-- What you should do --
If a line of the material holds the string "been", please copy it.

------------------------

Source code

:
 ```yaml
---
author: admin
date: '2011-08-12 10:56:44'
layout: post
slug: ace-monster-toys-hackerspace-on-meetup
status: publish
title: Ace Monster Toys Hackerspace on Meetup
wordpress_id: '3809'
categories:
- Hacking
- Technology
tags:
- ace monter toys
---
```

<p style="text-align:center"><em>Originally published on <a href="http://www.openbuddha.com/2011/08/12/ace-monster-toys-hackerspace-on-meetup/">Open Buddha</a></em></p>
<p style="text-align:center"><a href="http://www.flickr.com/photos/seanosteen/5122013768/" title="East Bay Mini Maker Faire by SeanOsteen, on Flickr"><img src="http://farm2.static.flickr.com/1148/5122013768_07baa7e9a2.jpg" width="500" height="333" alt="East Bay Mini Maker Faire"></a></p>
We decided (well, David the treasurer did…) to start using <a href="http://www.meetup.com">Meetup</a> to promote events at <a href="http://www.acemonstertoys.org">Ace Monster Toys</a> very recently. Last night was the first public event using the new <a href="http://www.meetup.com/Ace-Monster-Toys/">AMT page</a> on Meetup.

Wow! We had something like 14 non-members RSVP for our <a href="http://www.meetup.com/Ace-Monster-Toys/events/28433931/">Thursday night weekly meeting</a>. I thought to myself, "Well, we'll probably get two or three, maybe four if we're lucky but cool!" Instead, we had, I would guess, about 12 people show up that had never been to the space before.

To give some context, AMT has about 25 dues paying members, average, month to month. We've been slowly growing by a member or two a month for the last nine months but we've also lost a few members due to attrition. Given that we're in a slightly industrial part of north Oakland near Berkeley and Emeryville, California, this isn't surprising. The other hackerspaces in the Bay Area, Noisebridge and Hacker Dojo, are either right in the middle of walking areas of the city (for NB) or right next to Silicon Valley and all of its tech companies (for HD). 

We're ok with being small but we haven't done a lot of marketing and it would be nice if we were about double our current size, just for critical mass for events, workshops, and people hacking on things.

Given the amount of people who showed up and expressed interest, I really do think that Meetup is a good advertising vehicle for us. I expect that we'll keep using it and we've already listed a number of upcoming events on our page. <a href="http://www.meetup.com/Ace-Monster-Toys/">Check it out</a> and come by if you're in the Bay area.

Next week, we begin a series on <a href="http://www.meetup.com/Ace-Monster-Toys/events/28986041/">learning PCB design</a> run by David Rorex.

------------------------

-- Reply to the task --
Wow! We had something like 14 non-members RSVP for our <a href="http://www.meetup.com/Ace-Monster-Toys/events/28433931/">Thursday night weekly meeting</a>. I thought to myself, "Well, we'll probably get two or three, maybe four if we're lucky but cool!" Instead, we had, I would guess, about 12 people show up that had never been to the space before.
To give some context, AMT has about 25 dues paying members, average, month to month. We've been slowly growing by a member or two a month for the last nine months but we've also lost a few members due to attrition. Given that we're in a slightly industrial part of north Oakland near Berkeley and Emeryville, California, this isn't surprising. The other hackerspaces in the Bay Area, Noisebridge and Hacker Dojo, are either right in the middle of walking areas of the city (for NB) or right next to Silicon Valley and all of its tech companies (for HD). 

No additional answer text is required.